[Given entries — start]

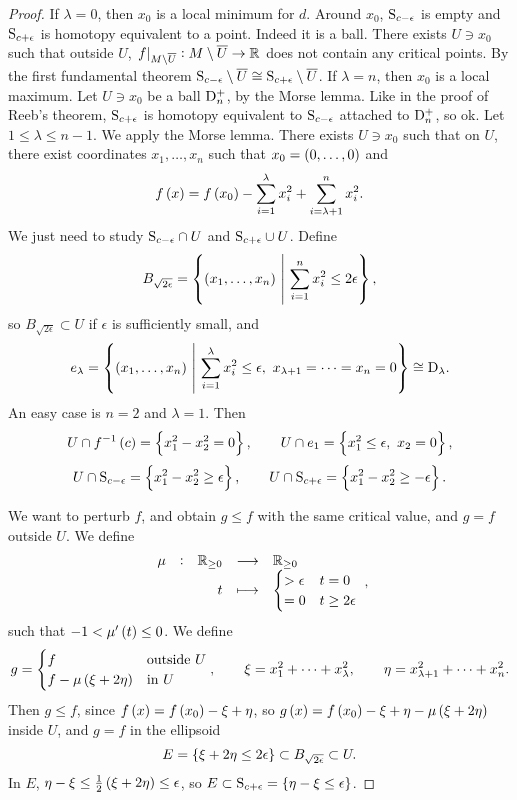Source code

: \begin{proof}
If $ \lambda = 0 $, then $ x_0 $ is a local minimum for $ d $. Around $ x_0 $, $ \S_{c - \epsilon} $ is empty and $ \S_{c + \epsilon} $ is homotopy equivalent to a point. Indeed it is a ball. There exists $ U \ni x_0 $ such that outside $ U $, $ \eval{f}_{M \setminus \overline{U}} : M \setminus \overline{U} \to \RR $ does not contain any critical points. By the first fundamental theorem $ \S_{c - \epsilon} \setminus \overline{U} \cong \S_{c + \epsilon} \setminus \overline{U} $. If $ \lambda = n $, then $ x_0 $ is a local maximum. Let $ U \ni x_0 $ be a ball $ \D_n^+ $, by the Morse lemma. Like in the proof of Reeb's theorem, $ \S_{c + \epsilon} $ is homotopy equivalent to $ \S_{c - \epsilon} $ attached to $ \D_n^+ $, so ok. Let $ 1 \le \lambda \le n - 1 $. We apply the Morse lemma. There exists $ U \ni x_0 $ such that on $ U $, there exist coordinates $ x_1, \dots, x_n $ such that $ x_0 = \br{0, \dots, 0} $ and
$$ f\br{x} = f\br{x_0} - \sum_{i = 1}^\lambda x_i^2 + \sum_{i = \lambda + 1}^n x_i^2. $$
We just need to study $ \S_{c - \epsilon} \cap U $ and $ \S_{c + \epsilon} \cup U $. Define
$$ B_{\sqrt{2\epsilon}} = \cbr{\br{x_1, \dots, x_n} \st \sum_{i = 1}^n x_i^2 \le 2\epsilon}, $$
so $ B_{\sqrt{2\epsilon}} \subset U $ if $ \epsilon $ is sufficiently small, and
$$ e_\lambda = \cbr{\br{x_1, \dots, x_n} \st \sum_{i = 1}^\lambda x_i^2 \le \epsilon, \ x_{\lambda + 1} = \dots = x_n = 0} \cong \D_\lambda. $$
An easy case is $ n = 2 $ and $ \lambda = 1 $. Then
$$ U \cap f^{-1}\br{c} = \cbr{x_1^2 - x_2^2 = 0}, \qquad U \cap e_1 = \cbr{x_1^2 \le \epsilon, \ x_2 = 0}, $$
$$ U \cap \S_{c - \epsilon} = \cbr{x_1^2 - x_2^2 \ge \epsilon}, \qquad U \cap \S_{c + \epsilon} = \cbr{x_1^2 - x_2^2 \ge -\epsilon}. $$

\pagebreak

We want to perturb $ f $, and obtain $ g \le f $ with the same critical value, and $ g = f $ outside $ U $. We define
$$ \function[\mu]{\RR_{\ge 0}}{\RR_{\ge 0}}{t}{
\begin{cases}
> \epsilon & t = 0 \\
= 0 & t \ge 2\epsilon
\end{cases}
}, $$
such that $ -1 < \mu'\br{t} \le 0 $. We define
$$ g =
\begin{cases}
f & \text{outside} \ U \\
f - \mu\br{\xi + 2\eta} & \text{in} \ U
\end{cases},
\qquad \xi = x_1^2 + \dots + x_\lambda^2, \qquad \eta = x_{\lambda + 1}^2 + \dots + x_n^2. $$
Then $ g \le f $, since $ f\br{x} = f\br{x_0} - \xi + \eta $, so $ g\br{x} = f\br{x_0} - \xi + \eta - \mu\br{\xi + 2\eta} $ inside $ U $, and $ g = f $ in the ellipsoid
$$ E = \cbr{\xi + 2\eta \le 2\epsilon} \subset B_{\sqrt{2\epsilon}} \subset U. $$
In $ E $, $ \eta - \xi \le \tfrac{1}{2}\br{\xi + 2\eta} \le \epsilon $, so $ E \subset \S_{c + \epsilon} = \cbr{\eta - \xi \le \epsilon} $.


\end{proof}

[Given entries — finish]

[Problem details]
The listing above holds a line with "Then $ g \le" and a line with "In $ E $, $ \eta". Print the stretch from the first through the second, exactly and alone.

[Expected answer]
Then $ g \le f $, since $ f\br{x} = f\br{x_0} - \xi + \eta $, so $ g\br{x} = f\br{x_0} - \xi + \eta - \mu\br{\xi + 2\eta} $ inside $ U $, and $ g = f $ in the ellipsoid
$$ E = \cbr{\xi + 2\eta \le 2\epsilon} \subset B_{\sqrt{2\epsilon}} \subset U. $$
In $ E $, $ \eta - \xi \le \tfrac{1}{2}\br{\xi + 2\eta} \le \epsilon $, so $ E \subset \S_{c + \epsilon} = \cbr{\eta - \xi \le \epsilon} $.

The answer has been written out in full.